SKILLS APPROPRIATE TO THE LIFE OF A BAHÁ’Í

This Attainment Target contains four Strands:

  1. INDIVIDUAL SKILLS
  1. FAMILY SKILLS
  1. SOCIAL SKILLS
  1. ADMINISTRATIVE SKILLS

 

AT 3 a. INDIVIDUAL SKILLS

Time and again we are reminded, by the Bahá’í scriptures and by the Guardian and the Universal House of Justice, that the success and progress of the Faith is largely dependent upon the individual believer and their personal initiative and contribution to the Cause.

 

This being the case, we need to prepare individual Bahá’ís in such a way that they will have the skills to be self-sustaining members of the community, to continue to live and function as Bahá’ís even when things become more difficult, even when they are alone without benefit of a Bahá’í community or another believer nearby.

 

From strong, well-motivated individual believers, strong families, strong communities and strong institutions grow. Many of the troubles from which the Faith suffers at present would disappear if the individuals who make up the worldwide community of Bahá’u’lláh were solidly grounded in those skills which helped them sustain their faith and their active participation in Bahá’í affairs.

 

We cannot afford to allow our children to go through several years of Bahá’í education and emerge without the means to utilise their spiritualised characters and their knowledgeable minds. These must be channelled, focused and directed toward meaningful ends through the acquisition of those skills which enable them to function effectively and in a fulfilling way as active Bahá’ís.

Programme of Study for Individual Skills

  1. Aspects of the Individual

The soul

The mind (intellectual)

The heart (emotional)

The body

How to answer the needs of all these aspects

  1. Individual Skills

Prayer and Fasting

Developing a devotional attitude

Learning to pray

Learning how to use prayer effectively, including the 5 steps

Getting the best out of the obligatory prayers and the 95 times Allah’u’Abhá

Learning to fast

Getting the best out of the Fast

Reading the Writings

Learning to read the writings daily

Learning to deepen effectively

Learning to study the writings

Memorising the writings

Learning to recite the Word of God by heart.

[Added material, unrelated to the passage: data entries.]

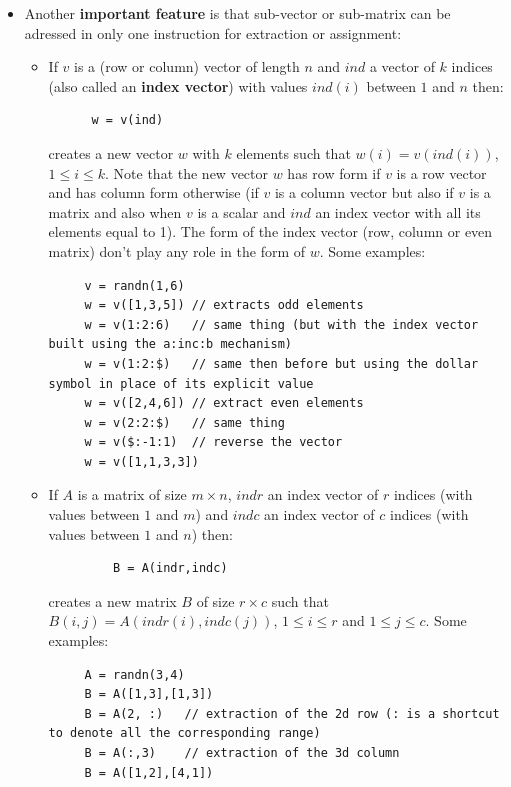 \begin{itemize}
\item Another {\bf important feature} is that sub-vector or sub-matrix
      can be adressed in only one instruction for extraction or assignment:
      \begin{itemize}
      \item If $v$ is a (row or column) vector of length $n$ and  $ind$ a vector 
      of $k$ indices (also called an {\bf index vector}) 
      with values $ind(i)$ between $1$ and $n$ then:
      \begin{Verbatim}
      w = v(ind)
      \end{Verbatim}
      creates a new vector $w$ with $k$ elements such that $w(i) = v(ind(i))$, $1 \le i \le k$.
     Note that the new vector $w$ has row form if $v$ is a row vector
     and has column form otherwise (if $v$ is a column vector but also 
     if $v$ is a matrix and also when $v$ is a scalar and $ind$ an index 
     vector with all its elements equal to 1). The form of the index vector
     (row, column or even matrix) don't play any role in the form
     of $w$. Some examples:
     \begin{Verbatim}
     v = randn(1,6)
     w = v([1,3,5]) // extracts odd elements
     w = v(1:2:6)   // same thing (but with the index vector built using the a:inc:b mechanism)
     w = v(1:2:$)   // same then before but using the dollar symbol in place of its explicit value
     w = v([2,4,6]) // extract even elements
     w = v(2:2:$)   // same thing
     w = v($:-1:1)  // reverse the vector
     w = v([1,1,3,3])
     \end{Verbatim}
 
     \item If $A$ is a matrix of size $m \times n$, $indr$ an index vector of $r$ indices (with values
     between $1$ and $m$) and $indc$ an index vector of $c$ indices (with values between $1$ and $n$)
          then:
     \begin{Verbatim}
         B = A(indr,indc)
     \end{Verbatim}
     creates a new matrix $B$ of size $r \times c$ such that $B(i,j) = A(indr(i),indc(j))$, $1 \le i \le r$
     and $1 \le j \le c$. Some examples:
     \begin{Verbatim}
     A = randn(3,4)
     B = A([1,3],[1,3])
     B = A(2, :)   // extraction of the 2d row (: is a shortcut to denote all the corresponding range)
     B = A(:,3)    // extraction of the 3d column
     B = A([1,2],[4,1])
     \end{Verbatim}
 

\end{itemize}
\end{itemize}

Using the writings effectively

Financial

Giving to the Fund

Paying Huquq’u’llah

Making a Bahá’í will

Choosing a worthwhile occupation

Honest financial dealings

General / Life

Developing a Bahá’í identity

Learning to prioritise and balance one’s life with its conflicting demands

Developing learning and study skills

Learning to deal with strong feelings, temptations and idle thoughts

Learning to deal with wrong-doing, conscience and putting things right

Learning to acquire the virtues and practising them in daily life

Learning to eat, sleep, dress, work, exercise and play within the bounds of moderation and restraint

Learning to develop one’s creative and artistic skills

Learning to develop one’s cultural heritage in relation to the Faith

  1. Enhancement of Individual Skills
The individual in relation to God

The individual in relation to themselves

The individual in relation to their family

The individual in relation to the Bahá’í community and society

The individual in relation to the Bahá’í administration

KEY STAGE APPROPRIACY

KS 0, KS 1: Here individual skills might chiefly be approached through appropriate behaviour for saying and listening to prayers, learning short prayers and passages by heart, coping with strong feelings, etc

KS 2: Here develop skills of praying, reading the writings, giving to the Fund, acquiring and practising virtues, exercising moderation and dealing with thoughts and feelings, etc.

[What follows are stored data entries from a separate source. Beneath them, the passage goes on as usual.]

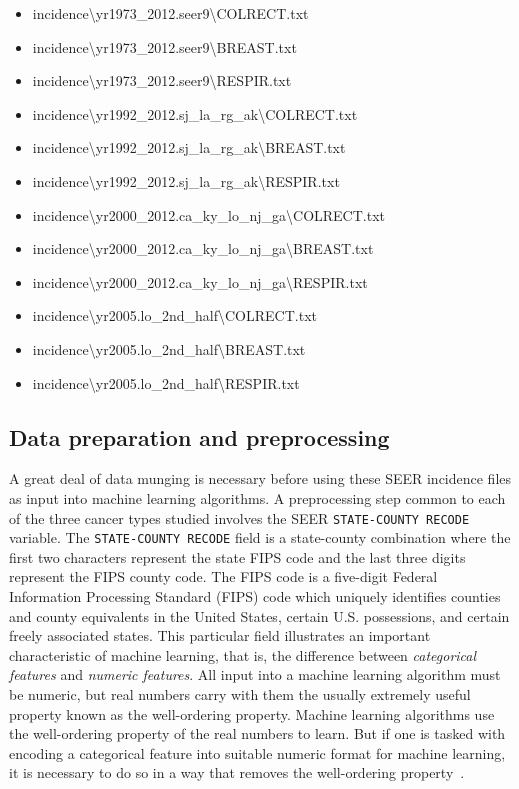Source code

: \documentclass[10pt,letterpaper]{article}
\newcommand{\codewhite}[1]{\colorbox{white}{\texttt{#1}}}
\begin{document}
\begin{itemize}[noitemsep]
\item incidence\textbackslash yr1973\_2012.seer9\textbackslash COLRECT.txt
\item incidence\textbackslash yr1973\_2012.seer9\textbackslash BREAST.txt
\item incidence\textbackslash yr1973\_2012.seer9\textbackslash RESPIR.txt
\item incidence\textbackslash yr1992\_2012.sj\_la\_rg\_ak\textbackslash COLRECT.txt
\item incidence\textbackslash yr1992\_2012.sj\_la\_rg\_ak\textbackslash BREAST.txt
\item incidence\textbackslash yr1992\_2012.sj\_la\_rg\_ak\textbackslash RESPIR.txt
\item incidence\textbackslash yr2000\_2012.ca\_ky\_lo\_nj\_ga\textbackslash COLRECT.txt
\item incidence\textbackslash yr2000\_2012.ca\_ky\_lo\_nj\_ga\textbackslash BREAST.txt
\item incidence\textbackslash yr2000\_2012.ca\_ky\_lo\_nj\_ga\textbackslash RESPIR.txt
\item incidence\textbackslash yr2005.lo\_2nd\_half\textbackslash COLRECT.txt
\item incidence\textbackslash yr2005.lo\_2nd\_half\textbackslash BREAST.txt
\item incidence\textbackslash yr2005.lo\_2nd\_half\textbackslash RESPIR.txt
\end{itemize}


\subsection*{Data preparation and preprocessing}
\label{subsec:dataprep} 


A great deal of data munging is necessary before using these SEER incidence files as input into machine learning algorithms. A preprocessing step common to each of the three cancer types studied involves the SEER \codewhite{STATE-COUNTY RECODE} variable.
The \codewhite{STATE-COUNTY RECODE} field is a state-county combination where the first two characters represent the state FIPS code and the last three digits represent the FIPS county code.  The FIPS code is a five-digit Federal Information Processing Standard (FIPS) code which uniquely identifies counties and county equivalents in the United States, certain U.S. possessions, and certain freely associated states.
This particular field illustrates an important characteristic of machine learning, that is, the difference  between \textit{categorical features} and \textit{numeric features}. All input into a machine learning algorithm must be numeric, but real numbers carry with them the usually extremely useful property known as the well-ordering property. Machine learning algorithms use the well-ordering property of the real numbers to learn.
But if one is tasked with encoding a categorical feature into suitable numeric format for machine learning, it is necessary to do so in a way that removes the well-ordering property~\cite{bowles}.
\end{document}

KS 3: Here these may be approached with greater sophistication, introducing everything that remains gradually, and perhaps leaving some financial skills, fasting and cultural heritage until later.

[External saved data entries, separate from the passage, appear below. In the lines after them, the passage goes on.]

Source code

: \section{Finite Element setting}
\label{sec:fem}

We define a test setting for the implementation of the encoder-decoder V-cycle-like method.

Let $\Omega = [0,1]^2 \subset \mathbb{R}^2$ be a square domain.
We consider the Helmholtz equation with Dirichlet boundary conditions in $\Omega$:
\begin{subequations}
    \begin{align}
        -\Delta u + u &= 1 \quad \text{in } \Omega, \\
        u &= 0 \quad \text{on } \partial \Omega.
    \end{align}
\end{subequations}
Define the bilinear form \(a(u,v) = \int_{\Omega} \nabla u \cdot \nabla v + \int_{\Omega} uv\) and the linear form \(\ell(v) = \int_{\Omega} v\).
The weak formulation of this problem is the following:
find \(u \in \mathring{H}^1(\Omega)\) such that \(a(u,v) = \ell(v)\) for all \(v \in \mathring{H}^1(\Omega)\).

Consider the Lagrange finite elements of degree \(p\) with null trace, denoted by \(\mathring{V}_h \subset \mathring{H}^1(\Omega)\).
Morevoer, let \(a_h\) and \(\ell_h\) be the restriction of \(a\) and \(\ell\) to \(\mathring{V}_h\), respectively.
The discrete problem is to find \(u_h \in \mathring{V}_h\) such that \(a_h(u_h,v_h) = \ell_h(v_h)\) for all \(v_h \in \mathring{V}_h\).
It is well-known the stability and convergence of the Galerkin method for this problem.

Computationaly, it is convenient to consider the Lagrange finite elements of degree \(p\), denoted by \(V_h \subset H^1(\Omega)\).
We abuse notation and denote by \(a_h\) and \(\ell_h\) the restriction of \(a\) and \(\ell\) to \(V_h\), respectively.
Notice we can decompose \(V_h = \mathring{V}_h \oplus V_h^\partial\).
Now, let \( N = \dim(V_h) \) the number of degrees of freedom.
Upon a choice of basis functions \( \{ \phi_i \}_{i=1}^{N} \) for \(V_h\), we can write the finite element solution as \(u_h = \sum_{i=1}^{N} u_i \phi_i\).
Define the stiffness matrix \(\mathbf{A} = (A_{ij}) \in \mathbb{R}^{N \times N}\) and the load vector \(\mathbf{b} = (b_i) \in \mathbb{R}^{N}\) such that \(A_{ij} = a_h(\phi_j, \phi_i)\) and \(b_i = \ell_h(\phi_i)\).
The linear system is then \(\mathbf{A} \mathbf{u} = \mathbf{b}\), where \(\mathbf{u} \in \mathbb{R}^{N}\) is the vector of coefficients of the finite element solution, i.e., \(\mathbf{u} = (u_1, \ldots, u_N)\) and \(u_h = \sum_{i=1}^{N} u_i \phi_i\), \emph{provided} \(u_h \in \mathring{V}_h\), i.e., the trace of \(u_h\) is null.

KS 4: Enable students to be confident in exercising all individual skills at a basic but effective level, and to be able to assist themselves and others in acquiring these same skills.

 

AT 3 b. FAMILY SKILLS

It is not an exaggeration to say that the institution of the family is under considerable strain at this time. The signs are clear for all to see: galloping divorce rates, soaring illegitimacy, teenage run-aways, junior-age murderers and so on. Rapid changes in lifestyle, partly brought about by technological advances, have aggravated the long-recognised generation gap. In a sense, children have never been in such a different world to their parents as now. Extended networks of relatives have broken up as more people eschew marriage for temporary partnerships and as more children are born as only children to single mothers.

 

Fewer people are learning the skills necessary to operate successfully within a family because fewer people are exposed to the experience of growing up in a successful and stable one. And, as the family is the basic building-block of society, the first agent of socialisation, its collapse means the more rapid disintegration of society.

 

Bahá’í families are naturally subject to the same pressures, and the extent to which they are able to withstand them is the extent to which the individual members of those families are able to acquire and use the skills to be found in the sacred writings of the Cause.

 

Children and young people must be helped to obtain and practise the skills which will make them successful family members, whether as supportive children for siblings and parents, or as empathetic and sharing partners, or as loving and responsible parents. Without stable Bahá’í families, Bahá’í communities cannot function properly, and without dynamic and loving Bahá’í communities, the Faith will not attract the masses.

 

Programme of Study for Family Skills

  1. ASPECTS OF FAMILY LIFE

The family as the basis of society - the first unity

The family as a life-long commitment

The generations within a family

The wider family and relations

Family pride and its enhancement

  1. THE SKILLS

Child

Duties and rights of a Bahá’í child

How to exercise them wisely

Being a good daughter / son

Being a good brother / sister

Adolescent

Coming of age

Choosing a partner for life

Courtship and preparation for marriage

Keeping the balance of integration and independence

Living alone

Adult

Marriage

Being a good marriage partner

Child rearing

Duties and rights of a Bahá’í parent

Making a Bahá’í home

Allocation of responsibilities

Family decision-making

Family leisure activities

Family worship

Balancing family and other commitments

Encouragement and reward

Training and punishment

Enhancing family life

Equality in the family

Resolving difficulties and disputes

Coping with bereavement, disabilities, divorce, etc.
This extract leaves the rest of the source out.